What the MINDGAMES arena revealed about agent brittleness

The MINDGAMES arena, which evaluated 944 submitted agents from 76 teams across games like Colonel Blotto, Iterated Prisoner’s Dilemma, Codenames, and Secret Mafia, provides a complementary data point. The top-performing systems relied on explicit structural scaffolding rather than emergent reasoning from the agents themselves. Brittle rule adherence remained a major bottleneck across submissions.

This reinforces the routing argument from a different direction. If agents struggle to follow rules in structured game environments, adding more agents and broadcasting more messages is unlikely to produce emergent coordination. The scaffolding matters more than the agent count.

What to watch next

Agent-Radar and RedundancyBench landed on the same day (May 28, 2026), while AMRO-S has been available since March. The field is converging on inter-agent communication efficiency as a research priority, which suggests practitioner tooling will follow.

The open question is whether routing improvements get absorbed into the major frameworks or remain separate plug-in layers. Agent-Radar’s training-free approach makes it cheap to adopt. AMRO-S’s reliance on a fine-tuned routing model makes it harder to integrate but potentially more effective for domain-specific deployments. RedundancyBench points to a parallel gap: until agents can identify redundant steps in their own trajectories with better than 25% accuracy, even well-routed multi-agent systems will carry unnecessary computational overhead.

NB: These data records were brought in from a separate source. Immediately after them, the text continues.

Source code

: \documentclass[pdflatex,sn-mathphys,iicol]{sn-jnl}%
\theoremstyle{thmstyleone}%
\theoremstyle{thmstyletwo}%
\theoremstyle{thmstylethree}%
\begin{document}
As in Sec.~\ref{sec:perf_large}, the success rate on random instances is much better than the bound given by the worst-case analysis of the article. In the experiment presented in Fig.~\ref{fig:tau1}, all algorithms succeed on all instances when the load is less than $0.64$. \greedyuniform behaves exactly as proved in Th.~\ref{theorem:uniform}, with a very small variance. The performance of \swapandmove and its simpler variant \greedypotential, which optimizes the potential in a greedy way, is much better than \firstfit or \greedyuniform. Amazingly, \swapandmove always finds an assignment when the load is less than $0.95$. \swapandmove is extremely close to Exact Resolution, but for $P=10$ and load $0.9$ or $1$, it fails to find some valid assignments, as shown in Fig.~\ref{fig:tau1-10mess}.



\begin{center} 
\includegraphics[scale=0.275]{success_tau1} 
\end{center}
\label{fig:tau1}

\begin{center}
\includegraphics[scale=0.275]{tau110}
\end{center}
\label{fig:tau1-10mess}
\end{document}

Frequently Asked Questions

Does selective routing fix the problem of agents producing contradictory outputs?

No. A separate study, Locally Coherent, Globally Incoherent, found that across 1,876 ensemble cliques on a four-LLM panel, 33 to 94 percent violated basic probability axioms even when each individual agent was locally coherent. Three intuitive LLM-side fixes (retrieval augmentation, partition-aware prompting, and a separate aggregator LLM) each failed or made things worse. The fixes that did work were not prompt-level at all: a deterministic hierarchical projection that snaps the joint distribution back onto the coherent set, and a sequential e-process for monitoring coherence over time. That is the lesson for routing. Routing decides which messages reach which agent. It does not reconcile logical contradictions among jointly incoherent conclusions; that requires a separate, non-LLM reconciliation step. [Updated June 2026]

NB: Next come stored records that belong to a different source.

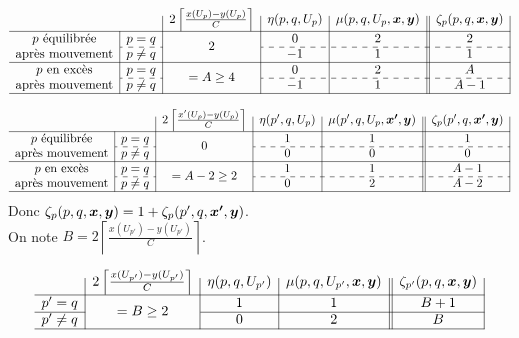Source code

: \documentclass[twoside,11pt,openany,a4paper]{rapport}
\begin{document}
\begin{gather*}
  \begin{array}{c|c|c|c|c||c|}
    \multicolumn{2}{c|}{}
    & 2 \left\lceil \frac{x(U_p)-y(U_p)}{C} \right\rceil
    & \eta(p,q,U_p)
    & \mu(p,q,U_p,\bs{x},\bs{y})
    & \zeta_p(p,q,\bs{x},\bs{y})
    \\ \hline
    p \mbox{ équilibrée}
    & p=q
    & \multirow{2}{*}{$2$}
    & 0
    & 2
    & 2
    \\ \cdashline{2-2}\cdashline{4-6}
    \mbox{après mouvement}
    & p \ne q
    &
    & -1
    & 1
    & 1
    \\ \hline
    p \mbox{ en excès}
    & p=q
    & \multirow{2}{*}{$= A \ge 4$}
    & 0
    & 2
    & A
    \\ \cdashline{2-2}\cdashline{4-6}
    \mbox{après mouvement}
    & p \ne q
    &
    & -1
    & 1
    & A-1
    \\ \hline
  \end{array}
\end{gather*}

\begin{gather*}
  \begin{array}{c|c|c|c|c||c|}
    \multicolumn{2}{c|}{}
    & 2 \left\lceil \frac{x'(U_p)-y(U_p)}{C} \right\rceil
    & \eta(p',q,U_p)
    & \mu(p',q,U_p,\bs{x'},\bs{y})
    & \zeta_p(p',q,\bs{x'},\bs{y})
    \\ \hline
    p \mbox{ équilibrée}
    & p=q
    & \multirow{2}{*}{$0$}
    & 1
    & 1
    & 1
    \\ \cdashline{2-2}\cdashline{4-6}
    \mbox{après mouvement}
    & p \ne q
    &
    & 0
    & 0
    & 0
    \\ \hline
    p \mbox{ en excès}
    & p=q
    & \multirow{2}{*}{$= A-2 \ge 2$}
    & 1
    & 1
    & A-1
    \\ \cdashline{2-2}\cdashline{4-6}
    \mbox{après mouvement}
    & p \ne q
    &
    & 0
    & 2
    & A-2
    \\ \hline
  \end{array}
\end{gather*}
Donc $\zeta_p(p,q,\boldsymbol{x},\boldsymbol{y}) = 1 + \zeta_p(p',q,\boldsymbol{x'},\boldsymbol{y})$.
\\

On note $B = 2 \left\lceil \frac{\displaystyle x(U_{p'})-y(U_{p'})}{\displaystyle C} \right\rceil$.

\begin{gather*}
  \begin{array}{r|c|c|c||c|}
    & 2 \left\lceil \frac{x(U_{p'})-y(U_{p'})}{C} \right\rceil
    & \eta(p,q,U_{p'})
    & \mu(p,q,U_{p'},\bs{x},\bs{y})
    & \zeta_{p'}(p,q,\bs{x},\bs{y})
    \\ \hline
    p' = q
    & \multirow{2}{*}{$= B \ge 2$}
    & 1
    & 1
    & B + 1
    \\ \cline{1-1}\cline{3-5}
    p' \ne q
    &
    & 0
    & 2
    & B
    \\ \hline
  \end{array}
\end{gather*}
\end{document}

Agent-Radar is training-free. Does that make it easier to adopt than AMRO-S?

Agent-Radar applies decay weights at inference time with no fine-tuning, so it can slot into an existing pipeline without retraining. AMRO-S requires a supervised fine-tuned small language model for intent inference plus per-task pheromone specialists, which adds a model to train and maintain. The tradeoff: AMRO-S can specialize to domain-specific deployments where a generic recency-and-relevance decay function underperforms, particularly in workflows where context usefulness depends on domain semantics rather than how recently a message was sent.

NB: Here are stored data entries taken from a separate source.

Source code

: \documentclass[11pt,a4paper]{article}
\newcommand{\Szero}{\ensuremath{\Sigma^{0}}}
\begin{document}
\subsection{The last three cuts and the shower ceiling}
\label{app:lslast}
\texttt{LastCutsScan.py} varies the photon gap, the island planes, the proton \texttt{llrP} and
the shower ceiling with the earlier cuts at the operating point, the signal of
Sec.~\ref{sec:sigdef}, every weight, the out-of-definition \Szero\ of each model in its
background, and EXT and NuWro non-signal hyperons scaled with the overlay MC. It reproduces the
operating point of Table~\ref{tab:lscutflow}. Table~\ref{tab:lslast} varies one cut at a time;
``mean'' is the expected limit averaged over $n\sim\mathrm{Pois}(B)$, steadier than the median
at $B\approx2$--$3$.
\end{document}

What does the 24.88 percent RedundancyBench score imply for production token budgets?

If the best method identifies only one in four redundant steps correctly, and some methods score below random, any pipeline that relies on agents self-pruning is almost certainly executing three to four times as many steps as necessary. The operational consequence is that token budgets should be set assuming significant waste, and external trajectory auditing should be treated as a dedicated cost center rather than a capability agents will develop on their own.

Could the routing layer itself become a bottleneck as agent count grows?

Agent-Radar computes relevance scores across message pairs and AMRO-S updates pheromone trails per routing decision. Both add a step whose cost rises with roster size. The MINDGAMES arena found that top systems relied on hand-engineered scaffolding rather than emergent reasoning, which suggests routing logic will also resist self-optimization. If the routing computation grows faster than linearly with agent count, the meta-orchestration layer becomes the new bottleneck, and the same poor redundancy detection that plagues agents could apply to routing decisions themselves.